▶ _To do_: Using the records below, quote only the span that opens with the line containing "导航到菜单栏，Windows Media Player" and closes with the line containing "现在，让同学们一起来播放那首好莱坞风格的音乐，它位于 C 盘", exactly and inclusively.
== Listed entries
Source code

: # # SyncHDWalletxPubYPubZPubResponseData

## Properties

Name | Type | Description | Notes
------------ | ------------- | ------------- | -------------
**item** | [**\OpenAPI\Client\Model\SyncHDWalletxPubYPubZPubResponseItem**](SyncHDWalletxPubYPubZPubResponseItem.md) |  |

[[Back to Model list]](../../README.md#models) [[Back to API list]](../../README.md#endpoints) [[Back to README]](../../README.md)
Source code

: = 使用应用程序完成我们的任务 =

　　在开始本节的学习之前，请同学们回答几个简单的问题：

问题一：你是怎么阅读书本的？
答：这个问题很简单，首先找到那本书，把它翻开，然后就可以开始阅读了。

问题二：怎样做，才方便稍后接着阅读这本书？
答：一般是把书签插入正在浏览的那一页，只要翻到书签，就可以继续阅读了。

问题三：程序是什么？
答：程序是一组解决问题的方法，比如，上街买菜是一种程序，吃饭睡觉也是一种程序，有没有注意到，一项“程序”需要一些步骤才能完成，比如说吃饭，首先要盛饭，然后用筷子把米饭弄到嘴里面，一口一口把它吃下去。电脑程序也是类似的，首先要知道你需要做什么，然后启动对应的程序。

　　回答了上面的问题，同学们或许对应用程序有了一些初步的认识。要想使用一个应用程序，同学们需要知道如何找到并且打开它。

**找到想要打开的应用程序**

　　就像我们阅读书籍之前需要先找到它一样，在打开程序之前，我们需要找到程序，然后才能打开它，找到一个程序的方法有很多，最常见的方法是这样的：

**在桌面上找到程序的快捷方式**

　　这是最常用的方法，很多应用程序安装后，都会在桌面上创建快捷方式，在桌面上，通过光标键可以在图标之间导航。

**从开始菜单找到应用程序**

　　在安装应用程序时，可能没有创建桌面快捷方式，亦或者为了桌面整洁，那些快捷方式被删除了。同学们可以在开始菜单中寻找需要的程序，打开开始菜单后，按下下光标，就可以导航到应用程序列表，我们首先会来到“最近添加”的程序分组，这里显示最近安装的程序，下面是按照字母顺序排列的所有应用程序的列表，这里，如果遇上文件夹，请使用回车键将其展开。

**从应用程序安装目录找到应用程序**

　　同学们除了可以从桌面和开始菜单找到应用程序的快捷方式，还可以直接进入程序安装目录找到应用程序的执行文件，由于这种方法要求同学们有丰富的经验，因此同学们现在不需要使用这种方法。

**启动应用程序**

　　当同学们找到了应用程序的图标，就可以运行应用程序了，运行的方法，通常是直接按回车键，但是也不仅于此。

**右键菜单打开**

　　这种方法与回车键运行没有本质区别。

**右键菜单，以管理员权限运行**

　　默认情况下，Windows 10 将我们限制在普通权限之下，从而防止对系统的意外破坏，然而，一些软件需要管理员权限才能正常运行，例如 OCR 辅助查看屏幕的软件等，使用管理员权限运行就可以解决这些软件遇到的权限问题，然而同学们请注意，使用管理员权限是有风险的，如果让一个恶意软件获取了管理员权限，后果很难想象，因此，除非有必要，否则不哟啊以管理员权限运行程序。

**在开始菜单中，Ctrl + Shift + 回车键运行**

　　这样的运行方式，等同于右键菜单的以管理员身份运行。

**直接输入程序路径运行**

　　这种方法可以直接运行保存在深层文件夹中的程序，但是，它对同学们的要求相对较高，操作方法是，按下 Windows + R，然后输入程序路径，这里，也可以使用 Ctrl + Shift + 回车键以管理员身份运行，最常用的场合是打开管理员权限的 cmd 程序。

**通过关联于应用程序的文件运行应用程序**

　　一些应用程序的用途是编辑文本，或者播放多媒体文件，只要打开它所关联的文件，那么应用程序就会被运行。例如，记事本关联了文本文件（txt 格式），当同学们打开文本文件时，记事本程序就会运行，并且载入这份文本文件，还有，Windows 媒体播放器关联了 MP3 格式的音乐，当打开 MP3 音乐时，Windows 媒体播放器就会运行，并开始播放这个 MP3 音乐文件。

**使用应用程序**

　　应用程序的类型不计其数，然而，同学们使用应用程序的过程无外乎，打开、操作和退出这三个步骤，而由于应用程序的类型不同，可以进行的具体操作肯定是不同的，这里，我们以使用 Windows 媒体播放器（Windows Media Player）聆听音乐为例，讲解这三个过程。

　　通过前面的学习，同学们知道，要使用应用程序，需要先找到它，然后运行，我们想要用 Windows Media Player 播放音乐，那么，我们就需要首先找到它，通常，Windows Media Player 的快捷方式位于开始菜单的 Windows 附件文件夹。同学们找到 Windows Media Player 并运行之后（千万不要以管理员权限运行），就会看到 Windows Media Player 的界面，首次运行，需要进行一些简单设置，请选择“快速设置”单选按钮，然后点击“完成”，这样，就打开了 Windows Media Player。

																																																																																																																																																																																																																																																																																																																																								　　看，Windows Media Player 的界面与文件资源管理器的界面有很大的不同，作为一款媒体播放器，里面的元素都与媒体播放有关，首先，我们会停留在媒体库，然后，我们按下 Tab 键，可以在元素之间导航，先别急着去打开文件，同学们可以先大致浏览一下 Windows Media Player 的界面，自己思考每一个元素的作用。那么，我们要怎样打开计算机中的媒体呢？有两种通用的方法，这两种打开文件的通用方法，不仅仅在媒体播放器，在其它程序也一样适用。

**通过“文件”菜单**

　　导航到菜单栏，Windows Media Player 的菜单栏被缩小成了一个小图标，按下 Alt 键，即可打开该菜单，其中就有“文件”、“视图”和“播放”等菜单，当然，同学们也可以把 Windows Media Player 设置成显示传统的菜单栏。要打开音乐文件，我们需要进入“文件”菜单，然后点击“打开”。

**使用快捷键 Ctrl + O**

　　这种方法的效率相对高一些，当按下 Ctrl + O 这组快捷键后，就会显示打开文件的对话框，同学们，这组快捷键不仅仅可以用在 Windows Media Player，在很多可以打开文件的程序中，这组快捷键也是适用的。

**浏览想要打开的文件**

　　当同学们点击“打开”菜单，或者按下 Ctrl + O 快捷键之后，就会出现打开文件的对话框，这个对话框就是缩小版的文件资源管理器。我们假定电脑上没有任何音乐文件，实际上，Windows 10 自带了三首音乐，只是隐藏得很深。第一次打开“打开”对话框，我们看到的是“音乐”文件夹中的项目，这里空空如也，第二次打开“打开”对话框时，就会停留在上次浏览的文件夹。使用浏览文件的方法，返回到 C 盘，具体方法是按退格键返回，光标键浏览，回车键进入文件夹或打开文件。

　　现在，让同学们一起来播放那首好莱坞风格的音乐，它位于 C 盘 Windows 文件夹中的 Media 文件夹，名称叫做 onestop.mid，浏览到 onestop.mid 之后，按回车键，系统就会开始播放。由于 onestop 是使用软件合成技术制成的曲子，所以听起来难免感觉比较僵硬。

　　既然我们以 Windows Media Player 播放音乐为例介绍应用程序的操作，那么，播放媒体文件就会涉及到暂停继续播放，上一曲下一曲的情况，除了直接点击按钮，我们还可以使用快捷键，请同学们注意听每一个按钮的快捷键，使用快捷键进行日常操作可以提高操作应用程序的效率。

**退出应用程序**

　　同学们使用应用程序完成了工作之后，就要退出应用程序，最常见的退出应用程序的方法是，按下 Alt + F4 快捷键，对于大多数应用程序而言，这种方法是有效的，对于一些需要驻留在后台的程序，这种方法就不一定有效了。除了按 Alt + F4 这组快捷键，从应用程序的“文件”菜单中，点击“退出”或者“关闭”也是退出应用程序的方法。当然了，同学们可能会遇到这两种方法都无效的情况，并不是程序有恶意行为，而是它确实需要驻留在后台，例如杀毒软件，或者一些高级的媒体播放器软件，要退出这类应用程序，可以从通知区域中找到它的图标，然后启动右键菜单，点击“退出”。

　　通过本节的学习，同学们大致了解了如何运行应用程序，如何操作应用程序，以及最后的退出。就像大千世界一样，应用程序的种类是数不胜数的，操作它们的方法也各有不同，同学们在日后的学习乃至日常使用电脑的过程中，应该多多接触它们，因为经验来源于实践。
====
▶ _Your response_:
　　导航到菜单栏，Windows Media Player 的菜单栏被缩小成了一个小图标，按下 Alt 键，即可打开该菜单，其中就有“文件”、“视图”和“播放”等菜单，当然，同学们也可以把 Windows Media Player 设置成显示传统的菜单栏。要打开音乐文件，我们需要进入“文件”菜单，然后点击“打开”。

**使用快捷键 Ctrl + O**

　　这种方法的效率相对高一些，当按下 Ctrl + O 这组快捷键后，就会显示打开文件的对话框，同学们，这组快捷键不仅仅可以用在 Windows Media Player，在很多可以打开文件的程序中，这组快捷键也是适用的。

**浏览想要打开的文件**

　　当同学们点击“打开”菜单，或者按下 Ctrl + O 快捷键之后，就会出现打开文件的对话框，这个对话框就是缩小版的文件资源管理器。我们假定电脑上没有任何音乐文件，实际上，Windows 10 自带了三首音乐，只是隐藏得很深。第一次打开“打开”对话框，我们看到的是“音乐”文件夹中的项目，这里空空如也，第二次打开“打开”对话框时，就会停留在上次浏览的文件夹。使用浏览文件的方法，返回到 C 盘，具体方法是按退格键返回，光标键浏览，回车键进入文件夹或打开文件。

　　现在，让同学们一起来播放那首好莱坞风格的音乐，它位于 C 盘 Windows 文件夹中的 Media 文件夹，名称叫做 onestop.mid，浏览到 onestop.mid 之后，按回车键，系统就会开始播放。由于 onestop 是使用软件合成技术制成的曲子，所以听起来难免感觉比较僵硬。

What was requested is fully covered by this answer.